Vertical World was the first climbing gym in America. I remember going there in 1988. I’m really glad to see they are still running a tight ship!

At Thanksgiving I stepped on the scale and was shocked to see my highest number ever: 176. This is partly because of the prednisone I’m taking to treat PMR (Polymyalgia Rheumatica). That started in April, 2023 with my last (second) bout of Covid. I got really stiff joints during my week of Covid symptoms. But the stiff joints, and a cough stayed for months. In my mind it was just Long Covid. But by August I was concerned enough to bail on a Squamish trip and drop into our local clinic. I could barely climb, and some days barely get out of bed because my knees, shoulders, neck, hips and elbows were locked up.

The PA, for lack of a better idea, prescribed a 9 day dose of Prednisone, which cured my symptoms overnight. She sent me to a Rheumatologist a month later who prescribed a smaller dose of prednisone in a year long declining dose called a taper. I’m six months in and have the dose down to 4mg a day. Some people online are saying that you shouldn’t lower your dose below your pain level. But I’m willing to accept some pain because this drug is all kinds of bad.

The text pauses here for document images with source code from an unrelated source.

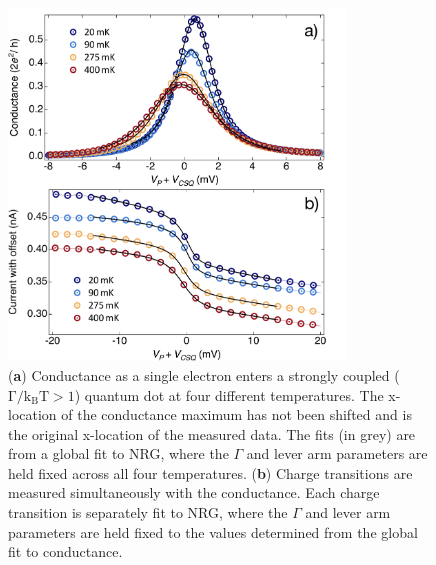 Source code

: \begin{figure}[!bht]
 \begin{center}
 \includegraphics[width=0.8\textwidth]{figures/ch3/figure13.pdf}
 \caption[Fit Conductance and Charge Transition to NRG]{\label{fig:ch3/cond_ct_gf} 
 (\textbf{a}) Conductance as a single electron enters a strongly coupled ($\mathrm{\Gamma/k_BT > 1}$) quantum dot at four different temperatures. The x-location of the conductance maximum has not been shifted and is the original x-location of the measured data. The fits (in grey) are from a global fit to NRG, where the $\Gamma$ and lever arm parameters are held fixed across all four temperatures. (\textbf{b}) Charge transitions are measured simultaneously with the conductance. Each charge transition is separately fit to NRG, where the $\Gamma$ and lever arm parameters are held fixed to the values determined from the global fit to conductance.}
 \end{center}
\end{figure}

After my yearly physical a couple weeks ago I was warned about high Cholesterol. She advised another drug for that. But I didn’t want to add more pharmaceuticals. I’ve been down this road before. You go to a physical feeling great, and all you get is gloom and doom. That’s why I waited 3 years since my last one.

Years ago I found I could lower my cholesterol and improve other numbers by going on what is basically a vegan diet. No red meat, flour or sugar. And especially stay away from the delicious $9 a pound hot bar at Metro Market. That had become a regular thing. I’d load up on mac and cheese, cheesy lasagna, meatballs, basically anything that looked delicious. And this was typically after Sue and I had exercised on the hills. We had a “we earned it” attitude. And the pounds packed on.

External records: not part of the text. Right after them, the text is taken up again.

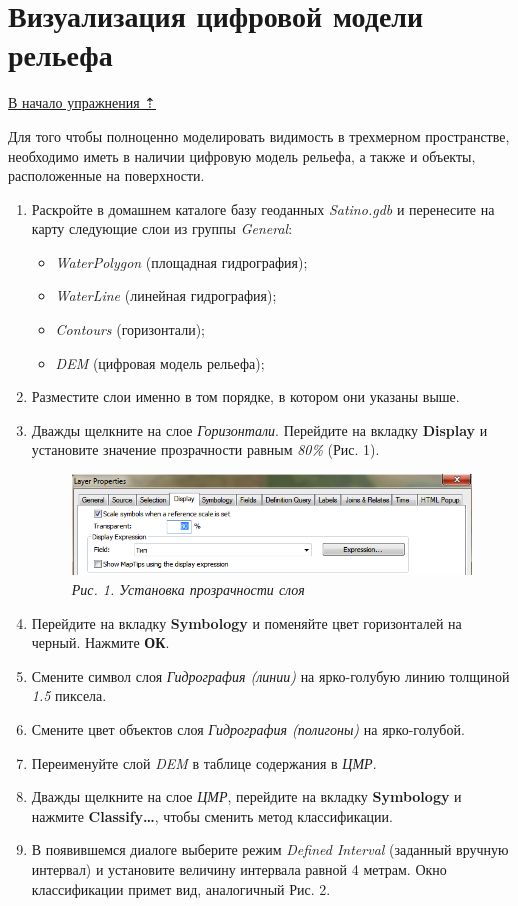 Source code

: \documentclass[12pt,]{book}
\providecommand{\tightlist}{%
  \setlength{\itemsep}{0pt}\setlength{\parskip}{0pt}}
\begin{document}
\hypertarget{threed-modelling-demviz}{%
\section{Визуализация цифровой модели рельефа}\label{threed-modelling-demviz}}

\protect\hyperlink{threed-modelling}{В начало упражнения ⇡}

Для того чтобы полноценно моделировать видимость в трехмерном пространстве, необходимо иметь в наличии цифровую модель рельефа, а также и объекты, расположенные на поверхности.

\begin{enumerate}
\def\labelenumi{\arabic{enumi}.}
\item
  Раскройте в домашнем каталоге базу геоданных \emph{Satino.gdb} и перенесите на карту следующие слои из группы \emph{General}:

  \begin{itemize}
  \tightlist
  \item
    \emph{WaterPolygon} (площадная гидрография);
  \item
    \emph{WaterLine} (линейная гидрография);
  \item
    \emph{Contours} (горизонтали);
  \item
    \emph{DEM} (цифровая модель рельефа);
  \end{itemize}
\item
  Разместите слои именно в том порядке, в котором они указаны выше.
\item
  Дважды щелкните на слое \emph{Горизонтали}. Перейдите на вкладку \textbf{Display} и установите значение прозрачности равным \emph{80\%} (Рис. 1).

  \begin{figure}
  \centering
  \includegraphics{images/Ex18/image2.png}
  \caption{\emph{Рис. 1. Установка прозрачности слоя}}
  \end{figure}
\item
  Перейдите на вкладку \textbf{Symbology} и поменяйте цвет горизонталей на черный. Нажмите \textbf{ОК}.
\item
  Смените символ слоя \emph{Гидрография (линии)} на ярко-голубую линию толщиной \emph{1.5} пиксела.
\item
  Смените цвет объектов слоя \emph{Гидрография (полигоны)} на ярко-голубой.
\item
  Переименуйте слой \emph{DEM} в таблице содержания в \emph{ЦМР}.
\item
  Дважды щелкните на слое \emph{ЦМР}, перейдите на вкладку \textbf{Symbology} и нажмите \textbf{Classify\ldots{}}, чтобы сменить метод классификации.
\item
  В появившемся диалоге выберите режим \emph{Defined Interval} (заданный вручную интервал) и установите величину интервала равной 4 метрам. Окно классификации примет вид, аналогичный Рис. 2.


\end{enumerate}
\end{document}
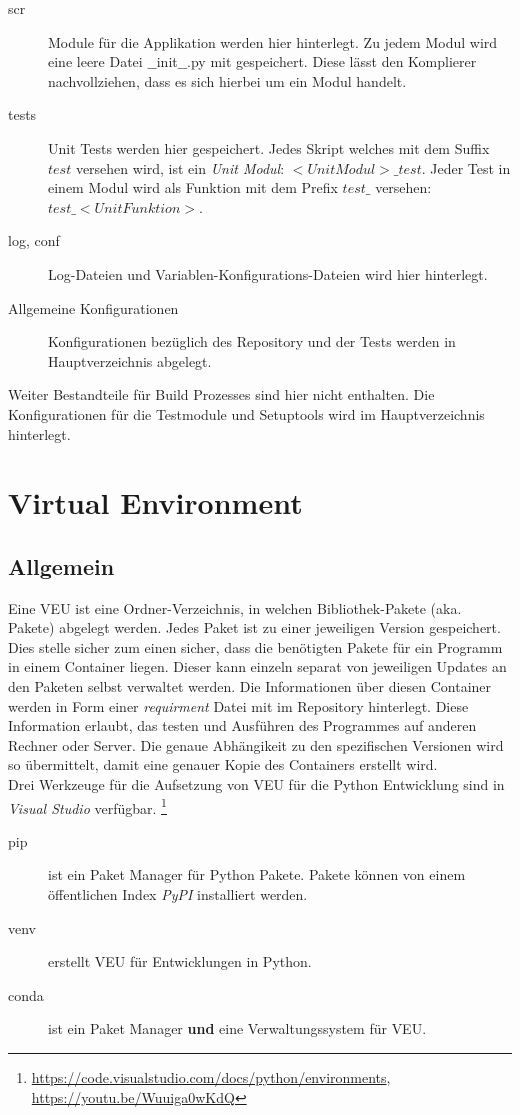 \begin{description}
	\item[scr] Module für die Applikation werden hier hinterlegt. Zu jedem Modul wird eine leere Datei $\_\_$init$\_\_$.py mit gespeichert. Diese lässt den Komplierer nachvollziehen, dass es sich hierbei um ein Modul handelt.	
	\item[tests] Unit Tests werden hier gespeichert. Jedes Skript welches mit dem Suffix $test$ versehen wird, ist ein \textit{Unit Modul}: $<Unit Modul>\_test$. Jeder Test in einem Modul wird als Funktion mit dem Prefix $test\_$ versehen: $test\_<Unit Funktion>$.
	\item[log, conf] Log-Dateien und Variablen-Konfigurations-Dateien wird hier hinterlegt.
	\item[Allgemeine Konfigurationen] Konfigurationen bezüglich des Repository und der Tests werden in Hauptverzeichnis abgelegt.
\end{description}
Weiter Bestandteile für Build Prozesses sind hier nicht enthalten. Die Konfigurationen für die Testmodule und Setuptools wird im Hauptverzeichnis hinterlegt.

\section{Virtual Environment}
\subsection{Allgemein}
Eine \gls{VEU} ist eine Ordner-Verzeichnis, in welchen Bibliothek-Pakete (aka. Pakete) abgelegt werden. Jedes Paket ist zu einer jeweiligen Version gespeichert. Dies stelle sicher zum einen sicher, dass die benötigten Pakete für ein Programm in einem Container liegen. Dieser kann einzeln separat von jeweiligen Updates an den Paketen selbst verwaltet werden. Die Informationen über diesen Container werden in Form einer \textit{requirment} Datei mit im Repository hinterlegt. Diese Information erlaubt, das testen und Ausführen des Programmes auf anderen Rechner oder Server. Die genaue Abhängikeit zu den spezifischen Versionen wird so übermittelt, damit eine genauer Kopie des Containers erstellt wird.\\

Drei Werkzeuge für die Aufsetzung von \gls{VEU} für die Python Entwicklung sind in \textit{Visual Studio} verfügbar. \footnote{
	\href{Quelle}{https://code.visualstudio.com/docs/python/environments},
	\href{Conda VE in VStudio}{https://youtu.be/Wuuiga0wKdQ}
}
\begin{description}
	\item[pip] ist ein Paket Manager für Python Pakete. Pakete können von einem öffentlichen Index \textit{PyPI} installiert werden.
	\item[venv] erstellt \gls{VEU} für Entwicklungen in Python.
	\item[conda] ist ein Paket Manager \textbf{und} eine Verwaltungssystem für \gls{VEU}. 
\end{description}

One of the reasons I don’t get too worked up about Cholesterol reports is because of my grandma. When she was 97 she was still living alone, with her dog, in her old house on the West Side. This would have been around 1990. Dad was doing for grandma what Sue is now doing for her mom, taking her groceries, helping out whenever needed. Anyway, dad took her for her yearly physical. They told grandma that her cholesterol was high and she should change her diet, or maybe even get on some pills to reduce her cholesterol.

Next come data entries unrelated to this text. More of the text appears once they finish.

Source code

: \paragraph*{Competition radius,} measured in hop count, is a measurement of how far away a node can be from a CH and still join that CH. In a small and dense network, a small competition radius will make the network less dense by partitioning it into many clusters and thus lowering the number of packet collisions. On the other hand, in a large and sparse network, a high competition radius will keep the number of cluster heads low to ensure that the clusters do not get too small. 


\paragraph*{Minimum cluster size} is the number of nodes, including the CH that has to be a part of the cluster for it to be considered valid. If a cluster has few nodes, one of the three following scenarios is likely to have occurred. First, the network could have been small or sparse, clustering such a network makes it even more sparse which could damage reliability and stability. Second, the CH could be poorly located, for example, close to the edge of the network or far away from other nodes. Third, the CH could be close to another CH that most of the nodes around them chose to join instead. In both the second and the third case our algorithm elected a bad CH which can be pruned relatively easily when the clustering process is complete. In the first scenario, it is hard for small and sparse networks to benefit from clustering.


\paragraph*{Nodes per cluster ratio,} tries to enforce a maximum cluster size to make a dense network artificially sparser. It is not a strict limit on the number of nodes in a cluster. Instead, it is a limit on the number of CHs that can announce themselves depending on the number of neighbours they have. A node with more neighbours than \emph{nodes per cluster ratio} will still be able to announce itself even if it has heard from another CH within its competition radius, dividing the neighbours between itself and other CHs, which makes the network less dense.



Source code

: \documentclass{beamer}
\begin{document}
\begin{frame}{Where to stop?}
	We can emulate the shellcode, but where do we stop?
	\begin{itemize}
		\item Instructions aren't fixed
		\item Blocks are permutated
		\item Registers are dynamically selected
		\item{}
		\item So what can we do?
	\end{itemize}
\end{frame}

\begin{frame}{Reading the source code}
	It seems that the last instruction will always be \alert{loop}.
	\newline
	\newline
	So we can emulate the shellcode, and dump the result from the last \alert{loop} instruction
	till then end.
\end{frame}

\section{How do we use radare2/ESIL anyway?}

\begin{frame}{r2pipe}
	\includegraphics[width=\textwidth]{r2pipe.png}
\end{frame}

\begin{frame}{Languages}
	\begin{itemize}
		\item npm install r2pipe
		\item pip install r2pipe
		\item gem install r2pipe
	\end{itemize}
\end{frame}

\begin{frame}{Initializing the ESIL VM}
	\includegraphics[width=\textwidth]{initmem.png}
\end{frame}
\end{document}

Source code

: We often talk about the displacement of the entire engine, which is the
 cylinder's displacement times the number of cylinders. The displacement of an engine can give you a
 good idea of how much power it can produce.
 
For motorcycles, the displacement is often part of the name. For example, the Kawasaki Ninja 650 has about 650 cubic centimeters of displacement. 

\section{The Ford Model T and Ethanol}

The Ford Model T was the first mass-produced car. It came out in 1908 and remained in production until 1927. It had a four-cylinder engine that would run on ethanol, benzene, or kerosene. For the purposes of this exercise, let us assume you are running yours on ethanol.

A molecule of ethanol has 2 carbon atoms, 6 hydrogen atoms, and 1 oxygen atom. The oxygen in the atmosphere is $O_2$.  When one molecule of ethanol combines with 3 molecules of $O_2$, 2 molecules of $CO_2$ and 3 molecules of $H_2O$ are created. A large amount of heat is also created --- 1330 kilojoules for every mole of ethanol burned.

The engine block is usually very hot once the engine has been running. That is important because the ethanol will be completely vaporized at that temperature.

Grandma asked the doctor what cholesterol was. The doctor told her it was something they had just invented. It was a way to measure, or predict your predisposition towards heart attacks and strokes. Grandma just laughed and told the doctor that she had got to 97 just fine and wasn’t about to make any changes. She lived another 2 years before old age finally got her.

She used to tell me that she wasn’t having very much fun anymore. She had out lived all of her friends and siblings. She had her vinyl talking books, church every Sunday, and the occasional visits from family on holidays. But other than that it was a lonely life. I went down and drew her portrait once. She loved that and we talked a lot about art and getting older.

Huh. I just looked and I don’t seem to have any photos online of my two drawings of Grandma. I’ll have to look into that.

I do have friends who have died from heart attacks though. I mean, I’m not oblivious of the dangers of clogged arteries. A couple weeks ago I combined intermittent fasting with the vegan diet. I have the occasional slab of salmon or chicken, but only between 5pm and 10pm. Sometimes I breakdown at 3pm if I’m really hungry. My motto is: “Hunger is not a problem I need to fix.” I know it sounds elitist, very first world…but this is where I live. I also like the clarity that comes with fasting. It’s like my body is on high alert, constantly looking for food. I’ll catch a whiff of someone eating food and my senses light up. That doesn’t happen when you eat normally.

So anyway, I was very pleased to see 166 pounds on the scale this morning, down from 176 at Thanksgiving. Now to go get some exercise, and skip the reward afterward. I was just perusing some old journal entries and I found one from May 21, 1999. In it, I complain about 165 being fat. Jeez, I’ve really slipped up in the last 30 years.